Dèi capricciosi e sacrifici cruenti: l’uso e l’abuso della natura

di Enrica Rota

Chiunque riesca a farti credere
qualcosa di assurdo
riuscirà anche a farti commettere
qualcosa di atroce.”

(Voltaire)

 

 

C’è modo e modo di usare la natura e di tentare di piegarla al nostro volere…

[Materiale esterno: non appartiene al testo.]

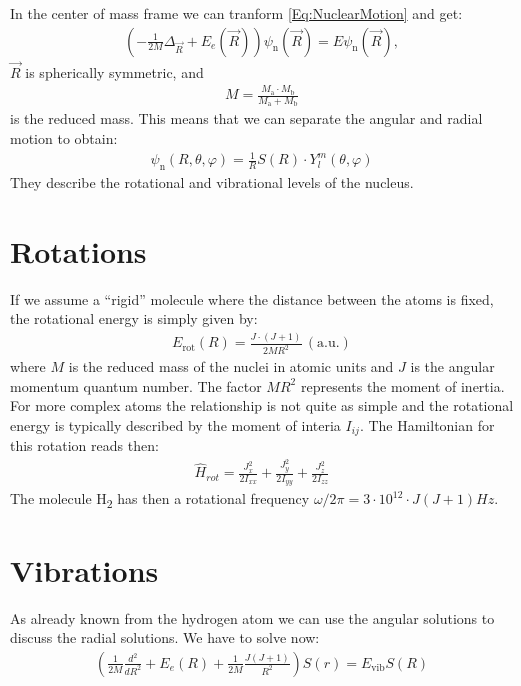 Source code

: \documentclass[10pt]{article}
\begin{document}
In the center of mass frame we can tranform \eqref{Eq:NuclearMotion} and get: 
\begin{align}
\left( - \frac{1}{2M} \Delta_{\vec{R}} + E_e (\vec{R}) \right) \psi_\textrm{n} (\vec{R}) = E \psi_\textrm{n} (\vec{R}),
\end{align}
$\vec{R}$ is spherically symmetric, and
\begin{align}
M = \frac{M_\textrm{a} \cdot M_\textrm{b}}{M_\textrm{a} + M_\textrm{b}}
\end{align}
is the reduced mass. This means that we can separate the angular  and radial motion to obtain:
\begin{align}
\psi_\textrm{n} (R,\theta,\varphi) = \frac{1}{R} S(R) \cdot Y_l^m (\theta,\varphi)
\end{align}
They describe the rotational and vibrational levels of the nucleus.


\section{Rotations}
If we assume a ``rigid'' molecule where the distance between the atoms is fixed, the rotational energy is simply given by:
\begin{align}
E_\text{rot} (R) = \frac{J\cdot (J+1)}{2M R^2}\, (\text{a.u.})
\end{align}
where $M$ is the reduced mass of the nuclei in atomic units and $J$ is the angular momentum quantum number. The factor $MR^2$ represents the moment of inertia. For more complex atoms the relationship is not quite as simple and the rotational energy is typically described by the moment of interia $I_{ij}$. The Hamiltonian for this rotation reads then:
\begin{align}
\hat{H}_{rot} =\frac{J_x^2}{2I_{xx}}+\frac{J_y^2}{2I_{yy}}+\frac{J_z^2}{2I_{zz}}
\end{align}
The molecule H\textsubscript{2} has then a rotational frequency $\omega/2\pi =3\cdot 10^{12}\cdot J(J+1) \si{Hz}$.

\section{Vibrations}
As already known from the hydrogen atom we can use the angular solutions to discuss the radial solutions. We have to solve now:
\begin{align}
\left( \frac{1}{2M} \frac{d^2}{dR^2} + E_e (R) + \frac{1}{2M} \frac{J(J+1)}{R^2} \right) S(r) = E_\text{vib} S(R)
\end{align}
\end{document}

Bariyapur, Nepal: in questo villaggio si svolge, ogni cinque anni, la più grande festa religiosa sacrificale al mondo, dedicata alla divinità indù Gadhimai. Nel corso di un mesetto vengono qui ogni volta sterminati a colpi di “machete” circa 300.000 animali: bufali, soprattutto, ma anche capre, pecore, polli, piccioni e topi. Un carnaio. Il governo indiano non permette questo tipo di cerimonie cruente e dunque i fedeli vanno a farle nel Nepal. L’ultimo “festival” si è svolto nel 2009, fra le proteste degli animalisti e i tanto accorati quanto futili appelli rivolti al presidente del Nepal da parte di molte persone sensibili, fra cui anche Brigitte Bardot. Il prossimo “appuntamento” sarà nel 2014, con copione invariato.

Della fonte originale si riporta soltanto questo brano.